**TASK ITEM**
Your answer should be the lines below from the one with "processing systems; 2019." to the one with "1806.01261.", both included, given again exactly and with nothing added.

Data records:
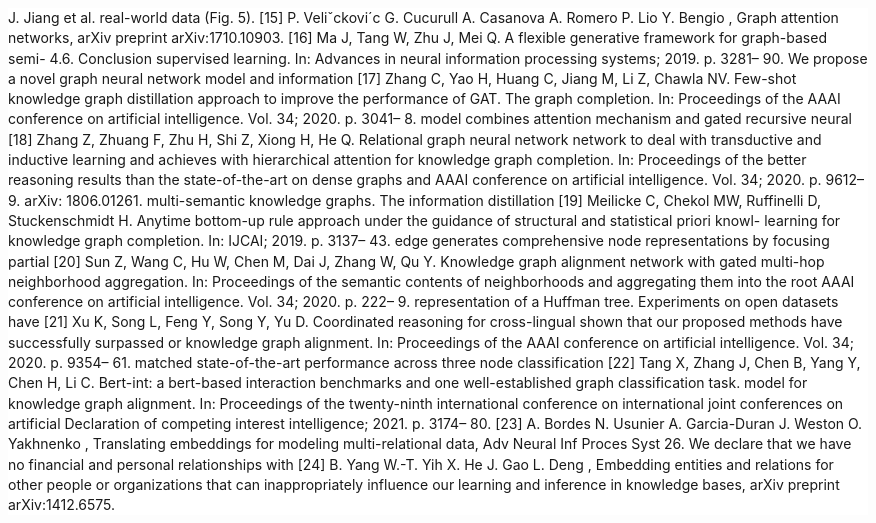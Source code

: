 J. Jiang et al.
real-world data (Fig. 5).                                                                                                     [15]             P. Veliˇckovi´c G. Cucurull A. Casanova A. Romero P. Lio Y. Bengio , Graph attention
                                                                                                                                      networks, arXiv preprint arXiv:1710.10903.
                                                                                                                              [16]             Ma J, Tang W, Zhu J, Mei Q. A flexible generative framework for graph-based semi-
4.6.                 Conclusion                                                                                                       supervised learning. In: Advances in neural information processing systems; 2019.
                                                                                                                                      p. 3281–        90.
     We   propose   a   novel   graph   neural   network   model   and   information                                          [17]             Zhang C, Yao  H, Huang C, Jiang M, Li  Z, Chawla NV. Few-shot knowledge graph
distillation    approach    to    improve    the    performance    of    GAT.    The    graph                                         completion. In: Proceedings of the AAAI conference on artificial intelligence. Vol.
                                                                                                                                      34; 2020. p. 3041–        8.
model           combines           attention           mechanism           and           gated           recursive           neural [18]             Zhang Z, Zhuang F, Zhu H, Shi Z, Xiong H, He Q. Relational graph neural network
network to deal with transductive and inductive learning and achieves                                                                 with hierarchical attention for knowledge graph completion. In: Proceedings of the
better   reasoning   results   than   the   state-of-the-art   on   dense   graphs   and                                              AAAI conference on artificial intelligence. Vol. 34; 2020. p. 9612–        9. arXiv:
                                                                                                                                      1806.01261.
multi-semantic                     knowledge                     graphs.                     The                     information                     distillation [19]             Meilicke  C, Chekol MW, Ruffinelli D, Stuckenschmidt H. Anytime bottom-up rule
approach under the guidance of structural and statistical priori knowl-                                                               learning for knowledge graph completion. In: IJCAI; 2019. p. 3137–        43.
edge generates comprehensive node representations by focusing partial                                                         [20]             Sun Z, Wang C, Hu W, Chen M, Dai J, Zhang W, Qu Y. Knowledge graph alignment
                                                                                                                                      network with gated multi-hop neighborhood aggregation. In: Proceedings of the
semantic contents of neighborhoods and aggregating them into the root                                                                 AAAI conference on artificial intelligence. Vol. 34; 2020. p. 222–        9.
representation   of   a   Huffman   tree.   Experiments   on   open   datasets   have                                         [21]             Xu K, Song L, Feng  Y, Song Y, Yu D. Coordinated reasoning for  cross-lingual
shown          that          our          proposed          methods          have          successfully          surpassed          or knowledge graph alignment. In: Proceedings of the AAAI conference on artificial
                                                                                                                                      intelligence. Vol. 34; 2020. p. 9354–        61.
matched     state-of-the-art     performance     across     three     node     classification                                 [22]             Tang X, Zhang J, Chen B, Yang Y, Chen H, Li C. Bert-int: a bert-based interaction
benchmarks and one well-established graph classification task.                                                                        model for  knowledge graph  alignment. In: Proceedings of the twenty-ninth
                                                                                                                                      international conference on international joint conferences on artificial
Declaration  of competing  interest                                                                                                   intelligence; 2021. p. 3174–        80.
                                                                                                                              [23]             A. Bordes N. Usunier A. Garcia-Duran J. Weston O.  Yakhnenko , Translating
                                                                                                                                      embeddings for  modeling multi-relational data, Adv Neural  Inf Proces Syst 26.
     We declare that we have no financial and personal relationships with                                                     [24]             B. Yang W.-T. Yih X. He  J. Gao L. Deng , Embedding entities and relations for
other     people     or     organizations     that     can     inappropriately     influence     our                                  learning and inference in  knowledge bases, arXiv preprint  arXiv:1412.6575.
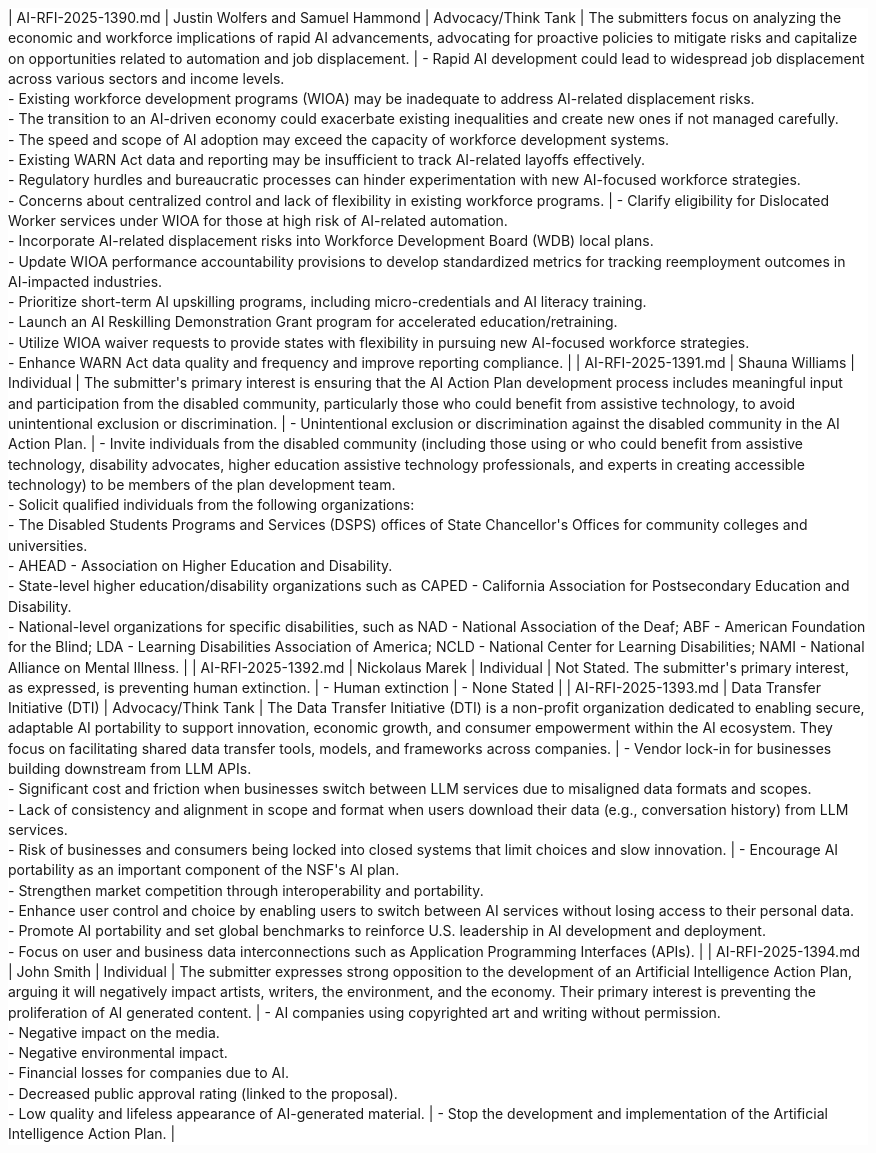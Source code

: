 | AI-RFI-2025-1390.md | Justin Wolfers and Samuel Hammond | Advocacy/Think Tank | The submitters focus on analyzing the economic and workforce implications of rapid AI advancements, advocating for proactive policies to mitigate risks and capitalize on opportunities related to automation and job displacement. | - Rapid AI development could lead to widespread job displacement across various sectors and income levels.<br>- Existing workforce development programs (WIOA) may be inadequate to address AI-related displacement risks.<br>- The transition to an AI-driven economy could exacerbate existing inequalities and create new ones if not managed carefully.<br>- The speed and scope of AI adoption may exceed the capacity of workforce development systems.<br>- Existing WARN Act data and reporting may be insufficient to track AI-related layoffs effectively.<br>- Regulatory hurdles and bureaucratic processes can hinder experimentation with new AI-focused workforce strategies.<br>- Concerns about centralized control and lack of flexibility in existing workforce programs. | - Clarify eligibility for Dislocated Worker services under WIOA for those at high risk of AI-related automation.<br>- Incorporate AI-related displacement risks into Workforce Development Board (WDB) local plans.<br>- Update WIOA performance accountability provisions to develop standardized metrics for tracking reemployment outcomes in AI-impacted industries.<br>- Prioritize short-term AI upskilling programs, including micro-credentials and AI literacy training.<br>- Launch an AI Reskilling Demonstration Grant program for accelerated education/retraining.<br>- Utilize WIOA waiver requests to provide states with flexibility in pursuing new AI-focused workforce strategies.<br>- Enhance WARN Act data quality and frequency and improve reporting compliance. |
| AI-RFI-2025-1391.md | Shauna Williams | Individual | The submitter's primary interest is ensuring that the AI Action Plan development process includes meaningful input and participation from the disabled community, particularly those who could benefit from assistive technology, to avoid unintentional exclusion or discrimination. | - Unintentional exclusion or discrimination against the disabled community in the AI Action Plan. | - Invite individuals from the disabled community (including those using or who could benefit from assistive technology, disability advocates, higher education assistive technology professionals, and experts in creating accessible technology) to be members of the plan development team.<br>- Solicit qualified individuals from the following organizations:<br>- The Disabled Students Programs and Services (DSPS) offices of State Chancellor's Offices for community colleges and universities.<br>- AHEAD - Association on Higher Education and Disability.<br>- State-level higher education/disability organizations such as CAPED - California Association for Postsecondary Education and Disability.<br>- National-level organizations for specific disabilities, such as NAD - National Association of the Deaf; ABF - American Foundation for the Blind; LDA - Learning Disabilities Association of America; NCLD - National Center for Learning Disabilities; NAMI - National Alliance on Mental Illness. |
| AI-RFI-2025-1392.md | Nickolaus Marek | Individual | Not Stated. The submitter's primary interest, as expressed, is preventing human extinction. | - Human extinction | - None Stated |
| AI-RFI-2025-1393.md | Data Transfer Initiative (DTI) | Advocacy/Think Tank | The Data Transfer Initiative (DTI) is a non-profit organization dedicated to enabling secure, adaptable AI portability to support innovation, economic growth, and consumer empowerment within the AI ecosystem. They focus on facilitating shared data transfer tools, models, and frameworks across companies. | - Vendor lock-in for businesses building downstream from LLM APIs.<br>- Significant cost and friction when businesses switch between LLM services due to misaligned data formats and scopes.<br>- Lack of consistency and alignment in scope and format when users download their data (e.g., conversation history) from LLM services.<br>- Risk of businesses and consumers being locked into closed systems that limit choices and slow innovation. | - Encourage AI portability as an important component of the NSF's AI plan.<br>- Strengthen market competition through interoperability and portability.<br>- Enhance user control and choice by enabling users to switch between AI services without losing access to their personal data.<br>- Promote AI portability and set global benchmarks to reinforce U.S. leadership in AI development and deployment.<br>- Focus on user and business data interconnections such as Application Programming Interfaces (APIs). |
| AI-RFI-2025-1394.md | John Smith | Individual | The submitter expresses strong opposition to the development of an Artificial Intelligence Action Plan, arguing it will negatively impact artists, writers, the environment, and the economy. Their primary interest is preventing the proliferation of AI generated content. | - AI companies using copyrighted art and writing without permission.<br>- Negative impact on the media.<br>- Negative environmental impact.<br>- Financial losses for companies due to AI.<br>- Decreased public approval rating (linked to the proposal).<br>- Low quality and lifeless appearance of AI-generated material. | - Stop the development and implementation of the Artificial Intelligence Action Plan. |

...

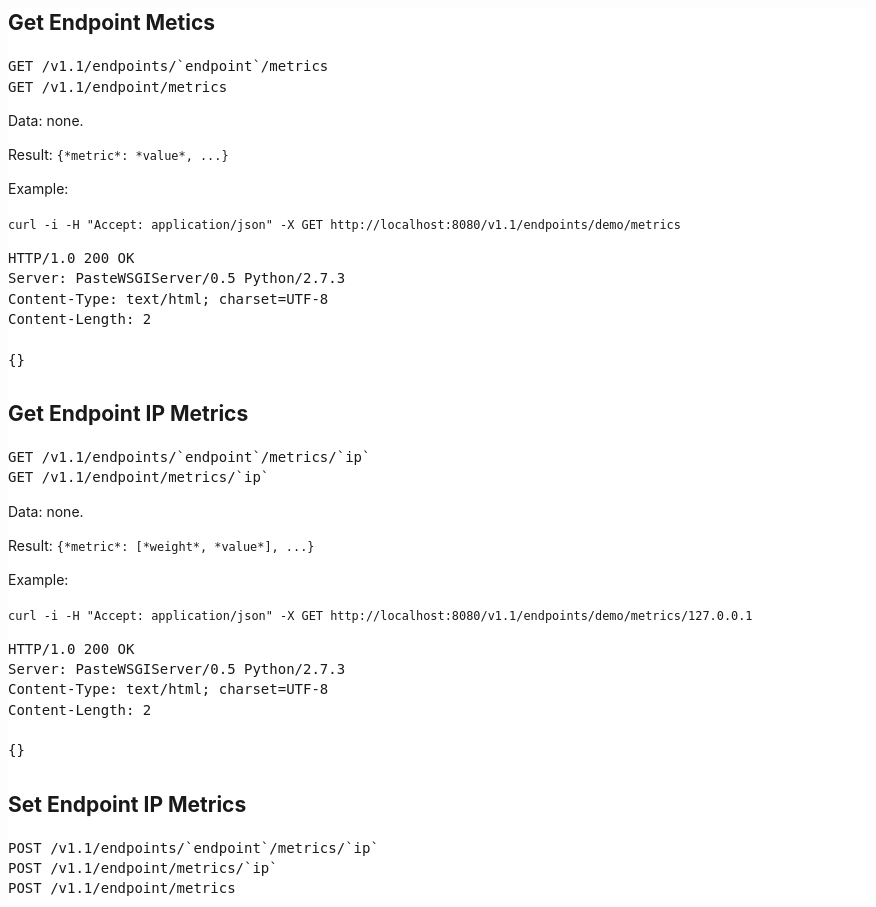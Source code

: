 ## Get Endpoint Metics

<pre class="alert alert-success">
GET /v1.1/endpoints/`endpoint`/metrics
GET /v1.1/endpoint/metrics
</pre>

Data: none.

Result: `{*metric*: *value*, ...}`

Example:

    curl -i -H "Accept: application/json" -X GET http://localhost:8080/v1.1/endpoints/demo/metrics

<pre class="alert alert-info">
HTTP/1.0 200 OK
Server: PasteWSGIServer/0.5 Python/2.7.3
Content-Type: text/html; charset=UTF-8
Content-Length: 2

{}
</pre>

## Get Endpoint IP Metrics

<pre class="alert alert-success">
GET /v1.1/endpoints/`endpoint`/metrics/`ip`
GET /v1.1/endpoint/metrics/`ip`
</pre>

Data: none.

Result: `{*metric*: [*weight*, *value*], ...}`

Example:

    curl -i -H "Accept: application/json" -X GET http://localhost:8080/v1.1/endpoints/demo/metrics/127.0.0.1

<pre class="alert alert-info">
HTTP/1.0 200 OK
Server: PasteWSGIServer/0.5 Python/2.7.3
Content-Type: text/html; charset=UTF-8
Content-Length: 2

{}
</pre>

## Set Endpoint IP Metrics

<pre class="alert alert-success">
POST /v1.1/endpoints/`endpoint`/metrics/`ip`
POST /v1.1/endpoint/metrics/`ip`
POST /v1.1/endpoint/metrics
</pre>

**SOLUTION TO THE EXERCISE**
4.6.                 Conclusion                                                                                                       supervised learning. In: Advances in neural information processing systems; 2019.
                                                                                                                                      p. 3281–        90.
     We   propose   a   novel   graph   neural   network   model   and   information                                          [17]             Zhang C, Yao  H, Huang C, Jiang M, Li  Z, Chawla NV. Few-shot knowledge graph
distillation    approach    to    improve    the    performance    of    GAT.    The    graph                                         completion. In: Proceedings of the AAAI conference on artificial intelligence. Vol.
                                                                                                                                      34; 2020. p. 3041–        8.
model           combines           attention           mechanism           and           gated           recursive           neural [18]             Zhang Z, Zhuang F, Zhu H, Shi Z, Xiong H, He Q. Relational graph neural network
network to deal with transductive and inductive learning and achieves                                                                 with hierarchical attention for knowledge graph completion. In: Proceedings of the
better   reasoning   results   than   the   state-of-the-art   on   dense   graphs   and                                              AAAI conference on artificial intelligence. Vol. 34; 2020. p. 9612–        9. arXiv:
                                                                                                                                      1806.01261.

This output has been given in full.